Down to the final character, output the records below as they stand.

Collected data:
========================================================================

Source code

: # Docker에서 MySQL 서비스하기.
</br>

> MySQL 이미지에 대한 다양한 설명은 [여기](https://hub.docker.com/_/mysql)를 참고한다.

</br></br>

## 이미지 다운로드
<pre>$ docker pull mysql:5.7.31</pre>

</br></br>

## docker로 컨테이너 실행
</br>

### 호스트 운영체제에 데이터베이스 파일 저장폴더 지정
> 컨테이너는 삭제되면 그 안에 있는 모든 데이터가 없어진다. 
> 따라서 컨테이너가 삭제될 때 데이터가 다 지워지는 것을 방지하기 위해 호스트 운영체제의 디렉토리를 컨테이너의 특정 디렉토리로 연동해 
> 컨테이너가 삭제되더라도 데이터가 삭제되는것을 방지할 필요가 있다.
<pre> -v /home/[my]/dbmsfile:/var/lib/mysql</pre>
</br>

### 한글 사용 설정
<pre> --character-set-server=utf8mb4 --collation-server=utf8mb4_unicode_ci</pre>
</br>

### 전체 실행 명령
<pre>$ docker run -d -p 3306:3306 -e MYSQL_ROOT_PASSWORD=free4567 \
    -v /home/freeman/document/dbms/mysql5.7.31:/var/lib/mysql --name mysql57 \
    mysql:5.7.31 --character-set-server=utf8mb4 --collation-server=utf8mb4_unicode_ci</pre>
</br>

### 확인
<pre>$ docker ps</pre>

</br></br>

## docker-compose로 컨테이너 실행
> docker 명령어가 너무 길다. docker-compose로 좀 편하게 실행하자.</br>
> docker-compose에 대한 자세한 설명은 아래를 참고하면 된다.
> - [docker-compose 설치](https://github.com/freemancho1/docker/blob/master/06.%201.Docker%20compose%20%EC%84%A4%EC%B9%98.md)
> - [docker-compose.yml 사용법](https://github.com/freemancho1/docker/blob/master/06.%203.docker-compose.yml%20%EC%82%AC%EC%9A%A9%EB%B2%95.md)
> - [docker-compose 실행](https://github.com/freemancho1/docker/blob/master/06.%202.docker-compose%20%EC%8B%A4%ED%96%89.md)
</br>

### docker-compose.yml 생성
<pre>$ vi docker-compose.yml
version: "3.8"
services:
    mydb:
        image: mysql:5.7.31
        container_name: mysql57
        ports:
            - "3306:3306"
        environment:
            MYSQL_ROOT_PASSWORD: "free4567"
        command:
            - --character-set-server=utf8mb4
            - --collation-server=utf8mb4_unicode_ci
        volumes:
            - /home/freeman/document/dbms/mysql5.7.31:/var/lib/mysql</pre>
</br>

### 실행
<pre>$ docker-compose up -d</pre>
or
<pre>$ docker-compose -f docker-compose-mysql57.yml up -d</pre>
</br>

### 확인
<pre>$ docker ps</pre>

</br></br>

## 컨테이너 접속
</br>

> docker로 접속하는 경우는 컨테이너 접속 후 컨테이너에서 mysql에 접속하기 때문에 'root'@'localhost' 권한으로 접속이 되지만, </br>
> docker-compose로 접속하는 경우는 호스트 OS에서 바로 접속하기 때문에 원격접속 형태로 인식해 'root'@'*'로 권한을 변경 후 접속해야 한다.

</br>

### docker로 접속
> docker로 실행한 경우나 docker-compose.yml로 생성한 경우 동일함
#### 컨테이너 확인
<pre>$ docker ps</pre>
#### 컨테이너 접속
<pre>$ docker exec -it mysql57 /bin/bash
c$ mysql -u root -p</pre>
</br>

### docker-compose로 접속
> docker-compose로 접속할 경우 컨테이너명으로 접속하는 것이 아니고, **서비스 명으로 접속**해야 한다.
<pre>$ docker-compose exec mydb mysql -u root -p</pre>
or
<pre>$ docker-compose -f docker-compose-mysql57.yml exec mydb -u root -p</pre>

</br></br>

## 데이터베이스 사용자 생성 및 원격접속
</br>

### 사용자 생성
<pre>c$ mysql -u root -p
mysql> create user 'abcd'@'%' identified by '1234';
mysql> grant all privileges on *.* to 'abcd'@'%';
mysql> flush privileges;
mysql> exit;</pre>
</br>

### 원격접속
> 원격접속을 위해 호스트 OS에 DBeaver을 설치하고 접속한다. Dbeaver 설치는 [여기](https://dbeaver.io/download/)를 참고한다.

========================================================================

→ Output of the task
Source code

: # Docker에서 MySQL 서비스하기.
</br>

> MySQL 이미지에 대한 다양한 설명은 [여기](https://hub.docker.com/_/mysql)를 참고한다.

</br></br>

## 이미지 다운로드
<pre>$ docker pull mysql:5.7.31</pre>

</br></br>

## docker로 컨테이너 실행
</br>

### 호스트 운영체제에 데이터베이스 파일 저장폴더 지정
> 컨테이너는 삭제되면 그 안에 있는 모든 데이터가 없어진다. 
> 따라서 컨테이너가 삭제될 때 데이터가 다 지워지는 것을 방지하기 위해 호스트 운영체제의 디렉토리를 컨테이너의 특정 디렉토리로 연동해 
> 컨테이너가 삭제되더라도 데이터가 삭제되는것을 방지할 필요가 있다.
<pre> -v /home/[my]/dbmsfile:/var/lib/mysql</pre>
</br>

### 한글 사용 설정
<pre> --character-set-server=utf8mb4 --collation-server=utf8mb4_unicode_ci</pre>
</br>

### 전체 실행 명령
<pre>$ docker run -d -p 3306:3306 -e MYSQL_ROOT_PASSWORD=free4567 \
    -v /home/freeman/document/dbms/mysql5.7.31:/var/lib/mysql --name mysql57 \
    mysql:5.7.31 --character-set-server=utf8mb4 --collation-server=utf8mb4_unicode_ci</pre>
</br>

### 확인
<pre>$ docker ps</pre>

</br></br>

## docker-compose로 컨테이너 실행
> docker 명령어가 너무 길다. docker-compose로 좀 편하게 실행하자.</br>
> docker-compose에 대한 자세한 설명은 아래를 참고하면 된다.
> - [docker-compose 설치](https://github.com/freemancho1/docker/blob/master/06.%201.Docker%20compose%20%EC%84%A4%EC%B9%98.md)
> - [docker-compose.yml 사용법](https://github.com/freemancho1/docker/blob/master/06.%203.docker-compose.yml%20%EC%82%AC%EC%9A%A9%EB%B2%95.md)
> - [docker-compose 실행](https://github.com/freemancho1/docker/blob/master/06.%202.docker-compose%20%EC%8B%A4%ED%96%89.md)
</br>

### docker-compose.yml 생성
<pre>$ vi docker-compose.yml
version: "3.8"
services:
    mydb:
        image: mysql:5.7.31
        container_name: mysql57
        ports:
            - "3306:3306"
        environment:
            MYSQL_ROOT_PASSWORD: "free4567"
        command:
            - --character-set-server=utf8mb4
            - --collation-server=utf8mb4_unicode_ci
        volumes:
            - /home/freeman/document/dbms/mysql5.7.31:/var/lib/mysql</pre>
</br>

### 실행
<pre>$ docker-compose up -d</pre>
or
<pre>$ docker-compose -f docker-compose-mysql57.yml up -d</pre>
</br>

### 확인
<pre>$ docker ps</pre>

</br></br>

## 컨테이너 접속
</br>

> docker로 접속하는 경우는 컨테이너 접속 후 컨테이너에서 mysql에 접속하기 때문에 'root'@'localhost' 권한으로 접속이 되지만, </br>
> docker-compose로 접속하는 경우는 호스트 OS에서 바로 접속하기 때문에 원격접속 형태로 인식해 'root'@'*'로 권한을 변경 후 접속해야 한다.

</br>

### docker로 접속
> docker로 실행한 경우나 docker-compose.yml로 생성한 경우 동일함
#### 컨테이너 확인
<pre>$ docker ps</pre>
#### 컨테이너 접속
<pre>$ docker exec -it mysql57 /bin/bash
c$ mysql -u root -p</pre>
</br>

### docker-compose로 접속
> docker-compose로 접속할 경우 컨테이너명으로 접속하는 것이 아니고, **서비스 명으로 접속**해야 한다.
<pre>$ docker-compose exec mydb mysql -u root -p</pre>
or
<pre>$ docker-compose -f docker-compose-mysql57.yml exec mydb -u root -p</pre>

</br></br>

## 데이터베이스 사용자 생성 및 원격접속
</br>

### 사용자 생성
<pre>c$ mysql -u root -p
mysql> create user 'abcd'@'%' identified by '1234';
mysql> grant all privileges on *.* to 'abcd'@'%';
mysql> flush privileges;
mysql> exit;</pre>
</br>

### 원격접속
> 원격접속을 위해 호스트 OS에 DBeaver을 설치하고 접속한다. Dbeaver 설치는 [여기](https://dbeaver.io/download/)를 참고한다.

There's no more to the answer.